Hooks replaced many inappropriate HOC use cases. They did not remove the need to apply independent rules around an existing rendering target.
When we ask whether HOCs are obsolete, it is easy to mix up two different questions:
- How should components reuse internal state, requests, subscriptions, and interaction logic?
- How should an application independently handle props,
refs, layout, and presentation policies around the rendering boundary of an existing component or native element?
For the first question, a custom Hook is usually the right starting point today. If an HOC only moves useQuery, useEffect, or useState outward and passes the result back through props, it often adds little more than another component layer and prop forwarding.
The second question did not disappear with Hooks. The key is not whether a few lines of code can live inside a component. It is this:
Should this rule be owned by the target component itself, or should it remain an optional, replaceable, and composable rendering policy?

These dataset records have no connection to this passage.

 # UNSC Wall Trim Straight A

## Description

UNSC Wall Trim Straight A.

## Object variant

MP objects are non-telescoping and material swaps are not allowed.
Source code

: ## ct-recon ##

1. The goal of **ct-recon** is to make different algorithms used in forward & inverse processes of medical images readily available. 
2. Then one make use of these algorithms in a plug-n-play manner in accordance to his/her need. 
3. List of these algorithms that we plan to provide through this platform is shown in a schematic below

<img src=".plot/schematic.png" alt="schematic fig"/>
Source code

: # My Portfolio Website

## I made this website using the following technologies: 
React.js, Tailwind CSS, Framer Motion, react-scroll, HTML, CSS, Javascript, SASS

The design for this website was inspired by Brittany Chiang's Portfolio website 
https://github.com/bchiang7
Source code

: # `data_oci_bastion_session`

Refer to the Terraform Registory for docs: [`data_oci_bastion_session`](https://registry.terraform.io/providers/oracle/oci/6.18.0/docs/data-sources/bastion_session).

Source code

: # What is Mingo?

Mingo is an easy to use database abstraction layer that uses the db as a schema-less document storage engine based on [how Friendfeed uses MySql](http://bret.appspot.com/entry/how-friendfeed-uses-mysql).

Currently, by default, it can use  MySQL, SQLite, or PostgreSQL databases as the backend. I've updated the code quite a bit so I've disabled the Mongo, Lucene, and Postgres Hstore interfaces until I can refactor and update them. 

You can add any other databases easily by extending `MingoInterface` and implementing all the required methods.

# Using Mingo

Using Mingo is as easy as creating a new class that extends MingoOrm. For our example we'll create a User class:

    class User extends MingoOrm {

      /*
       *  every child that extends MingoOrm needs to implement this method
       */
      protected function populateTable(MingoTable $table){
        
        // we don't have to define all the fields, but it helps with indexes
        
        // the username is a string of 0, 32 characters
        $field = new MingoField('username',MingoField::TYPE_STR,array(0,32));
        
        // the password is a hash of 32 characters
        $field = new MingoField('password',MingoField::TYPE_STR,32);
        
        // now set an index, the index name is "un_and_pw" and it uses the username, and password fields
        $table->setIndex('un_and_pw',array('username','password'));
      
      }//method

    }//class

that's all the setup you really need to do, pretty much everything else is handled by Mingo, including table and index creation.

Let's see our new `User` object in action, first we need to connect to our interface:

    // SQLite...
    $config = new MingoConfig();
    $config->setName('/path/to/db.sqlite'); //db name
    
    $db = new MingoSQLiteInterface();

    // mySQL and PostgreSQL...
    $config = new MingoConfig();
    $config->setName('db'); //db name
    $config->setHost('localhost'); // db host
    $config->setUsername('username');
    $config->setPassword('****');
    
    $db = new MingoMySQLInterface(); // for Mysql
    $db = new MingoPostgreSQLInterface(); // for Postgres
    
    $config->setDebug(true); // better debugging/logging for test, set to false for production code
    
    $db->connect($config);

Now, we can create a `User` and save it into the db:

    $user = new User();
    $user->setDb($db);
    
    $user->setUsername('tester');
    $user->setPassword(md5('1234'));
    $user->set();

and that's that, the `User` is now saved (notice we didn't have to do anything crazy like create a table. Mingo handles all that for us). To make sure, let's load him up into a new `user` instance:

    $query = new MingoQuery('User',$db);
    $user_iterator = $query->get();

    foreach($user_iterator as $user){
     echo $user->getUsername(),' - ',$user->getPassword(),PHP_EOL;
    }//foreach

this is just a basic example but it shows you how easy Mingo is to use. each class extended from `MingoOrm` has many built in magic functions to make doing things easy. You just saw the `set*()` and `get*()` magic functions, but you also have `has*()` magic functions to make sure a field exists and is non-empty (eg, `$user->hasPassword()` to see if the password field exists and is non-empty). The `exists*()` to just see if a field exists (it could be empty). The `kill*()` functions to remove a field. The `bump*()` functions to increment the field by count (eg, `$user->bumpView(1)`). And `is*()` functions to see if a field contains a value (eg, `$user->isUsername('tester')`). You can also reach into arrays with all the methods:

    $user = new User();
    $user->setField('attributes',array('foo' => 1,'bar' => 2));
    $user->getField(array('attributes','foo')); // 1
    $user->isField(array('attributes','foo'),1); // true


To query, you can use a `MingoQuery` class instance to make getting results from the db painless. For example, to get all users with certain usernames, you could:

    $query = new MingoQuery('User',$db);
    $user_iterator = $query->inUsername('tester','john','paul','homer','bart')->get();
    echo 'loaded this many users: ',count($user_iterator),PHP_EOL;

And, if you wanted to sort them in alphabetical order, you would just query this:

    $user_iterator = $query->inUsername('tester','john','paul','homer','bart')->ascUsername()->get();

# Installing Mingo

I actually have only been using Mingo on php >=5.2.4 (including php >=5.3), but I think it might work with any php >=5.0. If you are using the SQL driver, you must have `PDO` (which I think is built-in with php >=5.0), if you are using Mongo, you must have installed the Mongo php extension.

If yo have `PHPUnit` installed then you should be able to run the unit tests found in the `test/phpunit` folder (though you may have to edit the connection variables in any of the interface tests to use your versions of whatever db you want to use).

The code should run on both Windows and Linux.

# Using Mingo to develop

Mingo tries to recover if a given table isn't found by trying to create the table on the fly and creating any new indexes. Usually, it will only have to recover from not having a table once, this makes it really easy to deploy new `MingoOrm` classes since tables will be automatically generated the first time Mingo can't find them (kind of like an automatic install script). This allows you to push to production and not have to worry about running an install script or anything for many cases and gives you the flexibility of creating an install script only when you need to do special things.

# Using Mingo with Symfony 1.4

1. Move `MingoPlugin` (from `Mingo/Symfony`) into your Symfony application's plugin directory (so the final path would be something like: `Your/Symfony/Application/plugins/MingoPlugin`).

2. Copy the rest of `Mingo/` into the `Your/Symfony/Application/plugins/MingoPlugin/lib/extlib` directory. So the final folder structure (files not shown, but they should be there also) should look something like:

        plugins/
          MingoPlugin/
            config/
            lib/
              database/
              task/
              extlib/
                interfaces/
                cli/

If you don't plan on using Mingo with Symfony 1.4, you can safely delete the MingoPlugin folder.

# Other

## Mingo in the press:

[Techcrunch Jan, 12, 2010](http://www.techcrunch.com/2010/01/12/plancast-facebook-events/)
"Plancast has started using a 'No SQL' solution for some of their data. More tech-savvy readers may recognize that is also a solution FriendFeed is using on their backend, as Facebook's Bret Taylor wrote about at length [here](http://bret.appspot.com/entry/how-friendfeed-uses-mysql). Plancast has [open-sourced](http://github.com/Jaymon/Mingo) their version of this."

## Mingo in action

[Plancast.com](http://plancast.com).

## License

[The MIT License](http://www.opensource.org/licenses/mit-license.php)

Hooks are for reusing internal logic
Custom Hooks are the natural modern React mechanism for reusing stateful and side-effectful logic. If several components need to subscribe to online status, for example, that subscription can live in useOnlineStatus(). Each calling component still decides how to use the result and what UI to render.
The ownership stays inside the caller's boundary: the component uses the data, handles the interaction, and owns the final output. A Hook does not introduce a new UI boundary, which is why it fits data access, state, subscriptions, and event handling so well.
This also explains why many classic HOCs now feel cumbersome: they were often used for internal logic reuse that a Hook can express more directly.
A Hook, however, is not a universal syntax for wrapping rendering elsewhere. If a requirement needs to alter props passed to a target, intercept a ref, or place the rendered result inside a shared layout, it is dealing with a different boundary.
Start with React: what does an autofocus HOC solve?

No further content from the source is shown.